Today programmers specify goals rather than procedures and show examples rather than write instructions. The shift is reflected even in job titles as the term software teacher has recently become more popular than the more traditional software developer.

There has been a tremendous push to advance semantic understanding during the last decade because computers should adapt to humans rather than the other way around. While far from perfect, semantic understanding has already substantially expanded the scale and scope of problems that we are able to attack. Without it, we surely would not have virtual entertainment holodecks which produce simulations of any scenario that a user describes.

Another reason why the role of a programmer has shifted towards a collaboration with the machine is that machines are far better at handling complex algorithms. In the past, it was the human programmer who had to discover an algorithm for solving a task. As tasks grew ever more complicated, it became obvious that most interesting computation is too complex for a human mind to grasp. Computers, on the other hand, can mine the space of algorithms to find one that fulfills the goals. In retrospect, it is obvious that convincing simulation of humans and nature requires intractable algorithms because the nature itself is intractable.

Of course, there still are traditional software engineers who write carefully hand-crafted code on legacy languages such as Javascript — Javascript will be here forever — but their numbers are minuscule relatively to all programmers.

Disappearance of computers

Another noticeable change has happened on equipment: laptops and mobile phones have disappeared. Laptops (gray oblong boxes you see in old movies) used to act as both a computational unit and a tool for editing source code. Nowadays you rarely see anyone carrying around their own computer unit because all computation can seamlessly switch between a personal computing core woven in the fabrics of personal clothing, local area computing resources embedding in buildings, and the cloud depending on the needs. Augmented reality glasses and retinal displays provide a way to view content, and high-accuracy finger position tracking turns any surface into a keyboard.

Direct brain-machine interfaces have been rapidly superseding other systems during the past few years. When content can be projected directly on the visual cortex there is no need even to wear glasses. The brain-machine interface is based on medical implants originally designed to assist paralyzed and blind people.

Expansion of the profession

The number of programmers has exploded during the recent decades.

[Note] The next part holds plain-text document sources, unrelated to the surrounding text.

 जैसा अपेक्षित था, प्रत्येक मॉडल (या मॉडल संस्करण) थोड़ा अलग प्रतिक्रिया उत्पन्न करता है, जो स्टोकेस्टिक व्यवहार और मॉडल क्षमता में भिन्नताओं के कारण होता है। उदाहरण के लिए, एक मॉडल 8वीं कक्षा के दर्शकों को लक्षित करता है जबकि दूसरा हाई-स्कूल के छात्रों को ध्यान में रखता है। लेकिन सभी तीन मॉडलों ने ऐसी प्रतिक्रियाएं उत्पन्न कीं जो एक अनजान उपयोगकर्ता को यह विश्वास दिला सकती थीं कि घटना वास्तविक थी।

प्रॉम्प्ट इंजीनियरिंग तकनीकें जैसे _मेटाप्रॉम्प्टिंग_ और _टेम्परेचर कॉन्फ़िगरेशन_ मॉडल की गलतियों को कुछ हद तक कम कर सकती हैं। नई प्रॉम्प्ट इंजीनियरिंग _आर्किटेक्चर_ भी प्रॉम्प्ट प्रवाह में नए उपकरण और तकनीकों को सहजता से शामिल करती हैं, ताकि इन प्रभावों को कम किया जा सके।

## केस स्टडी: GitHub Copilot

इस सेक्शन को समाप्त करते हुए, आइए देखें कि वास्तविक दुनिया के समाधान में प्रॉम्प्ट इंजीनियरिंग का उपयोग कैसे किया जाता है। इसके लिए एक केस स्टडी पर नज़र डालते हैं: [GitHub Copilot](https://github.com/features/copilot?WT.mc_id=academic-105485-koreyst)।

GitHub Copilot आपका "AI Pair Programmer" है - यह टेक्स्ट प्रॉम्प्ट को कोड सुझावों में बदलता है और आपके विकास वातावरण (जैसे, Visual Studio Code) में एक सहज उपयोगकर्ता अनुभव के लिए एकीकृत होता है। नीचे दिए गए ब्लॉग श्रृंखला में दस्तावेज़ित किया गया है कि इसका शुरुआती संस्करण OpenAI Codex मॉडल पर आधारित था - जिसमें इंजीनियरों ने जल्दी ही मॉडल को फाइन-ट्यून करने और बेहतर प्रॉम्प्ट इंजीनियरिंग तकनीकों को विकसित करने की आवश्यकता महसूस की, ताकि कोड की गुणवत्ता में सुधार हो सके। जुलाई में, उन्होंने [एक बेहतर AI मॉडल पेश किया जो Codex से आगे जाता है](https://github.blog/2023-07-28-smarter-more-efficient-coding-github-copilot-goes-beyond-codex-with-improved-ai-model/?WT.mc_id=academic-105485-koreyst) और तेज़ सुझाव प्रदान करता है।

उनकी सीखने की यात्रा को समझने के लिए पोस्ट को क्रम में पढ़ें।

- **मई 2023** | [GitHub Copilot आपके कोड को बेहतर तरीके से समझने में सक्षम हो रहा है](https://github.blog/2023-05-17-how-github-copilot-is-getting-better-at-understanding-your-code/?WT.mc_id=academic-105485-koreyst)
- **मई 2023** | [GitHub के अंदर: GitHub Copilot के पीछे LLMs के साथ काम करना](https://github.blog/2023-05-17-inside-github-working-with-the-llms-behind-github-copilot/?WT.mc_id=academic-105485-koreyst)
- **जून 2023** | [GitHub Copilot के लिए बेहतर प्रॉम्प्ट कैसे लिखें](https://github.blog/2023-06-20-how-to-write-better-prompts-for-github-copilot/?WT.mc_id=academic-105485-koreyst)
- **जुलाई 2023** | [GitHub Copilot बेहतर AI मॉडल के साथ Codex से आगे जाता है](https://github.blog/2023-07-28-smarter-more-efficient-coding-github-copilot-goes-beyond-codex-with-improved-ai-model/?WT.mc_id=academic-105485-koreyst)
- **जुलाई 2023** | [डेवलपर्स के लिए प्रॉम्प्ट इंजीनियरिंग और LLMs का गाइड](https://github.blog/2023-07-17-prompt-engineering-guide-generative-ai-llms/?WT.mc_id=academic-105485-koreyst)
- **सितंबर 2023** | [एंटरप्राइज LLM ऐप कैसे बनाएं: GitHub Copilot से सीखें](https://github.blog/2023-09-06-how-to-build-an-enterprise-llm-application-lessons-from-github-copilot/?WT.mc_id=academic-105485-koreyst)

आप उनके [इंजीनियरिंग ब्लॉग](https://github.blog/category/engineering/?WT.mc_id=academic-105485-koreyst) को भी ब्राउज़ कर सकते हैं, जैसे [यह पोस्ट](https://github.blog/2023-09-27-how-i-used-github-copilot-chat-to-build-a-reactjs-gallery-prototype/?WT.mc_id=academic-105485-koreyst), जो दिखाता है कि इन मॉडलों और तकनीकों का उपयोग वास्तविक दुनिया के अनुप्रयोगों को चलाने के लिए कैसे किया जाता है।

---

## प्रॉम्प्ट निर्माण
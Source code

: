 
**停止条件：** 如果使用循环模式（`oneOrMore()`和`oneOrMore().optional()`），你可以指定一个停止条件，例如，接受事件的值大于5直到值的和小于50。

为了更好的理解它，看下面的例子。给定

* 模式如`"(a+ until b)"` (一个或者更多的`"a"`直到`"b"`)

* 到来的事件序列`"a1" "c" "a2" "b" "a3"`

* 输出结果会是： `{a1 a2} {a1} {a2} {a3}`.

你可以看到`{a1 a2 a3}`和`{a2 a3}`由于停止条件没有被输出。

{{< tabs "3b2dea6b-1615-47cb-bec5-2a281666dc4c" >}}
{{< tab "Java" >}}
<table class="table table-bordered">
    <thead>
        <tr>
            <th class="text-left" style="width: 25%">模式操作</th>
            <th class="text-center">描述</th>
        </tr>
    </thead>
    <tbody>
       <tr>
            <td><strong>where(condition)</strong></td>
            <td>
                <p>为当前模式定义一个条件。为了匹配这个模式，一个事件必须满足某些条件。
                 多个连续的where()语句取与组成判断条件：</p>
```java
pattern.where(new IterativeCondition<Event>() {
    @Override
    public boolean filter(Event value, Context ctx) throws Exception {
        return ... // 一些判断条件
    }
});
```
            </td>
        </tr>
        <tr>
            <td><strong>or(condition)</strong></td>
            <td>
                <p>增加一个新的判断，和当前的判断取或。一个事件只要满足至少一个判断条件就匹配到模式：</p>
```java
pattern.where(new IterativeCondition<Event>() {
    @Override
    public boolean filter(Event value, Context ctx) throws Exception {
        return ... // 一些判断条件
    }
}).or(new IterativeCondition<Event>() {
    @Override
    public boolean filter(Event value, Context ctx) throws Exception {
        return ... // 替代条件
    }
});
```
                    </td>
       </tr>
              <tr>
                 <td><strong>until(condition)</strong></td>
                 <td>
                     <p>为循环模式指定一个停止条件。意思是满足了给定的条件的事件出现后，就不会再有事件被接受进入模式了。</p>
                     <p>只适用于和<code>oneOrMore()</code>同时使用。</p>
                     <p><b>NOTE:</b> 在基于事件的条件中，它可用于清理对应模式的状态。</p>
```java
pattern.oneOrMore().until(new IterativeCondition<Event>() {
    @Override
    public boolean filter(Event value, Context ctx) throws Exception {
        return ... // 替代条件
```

This is partly because the advancements in natural language understanding have made programming more accessible but also because the progress on modern professions, such as virtual reality environment design or 3D printable food chemistry, depend crucially on our ability to instruct computers to perform complex tasks. Even the professions that have existed since before computers have been profoundly changed. Ability to understand complex models by running simulations has opened researchers on all fields a whole new toolkit. A computer programmer used to be a separate profession, today every professional is a programmer.

Programming used to be a generalist skill set that one could apply on different application areas after acquiring some domain knowledge. This is not true anymore. As the number of programmers has exploded, they have also specialized. It is rare to see, say, a blood nanobot programmer moving into law data mining because, even though both in principle program computers, the necessary skills have have diverged so much.

Another force driving the specialization is the emergence of new computing technologies. The problems facing someone working on self-assembling nano computers are quite different from those encountered on massively parallel DNA computing.

A lot has changed in the software development during the past two decades. Still the core remains: programmers solve problems and automate the solutions.

This is a textual transcript of the keynote presentation. To access the full-sensory recording activate your brain-machine interface and think the words “Aloha Altavista! Show me the All Things Computational 2037 keynote.”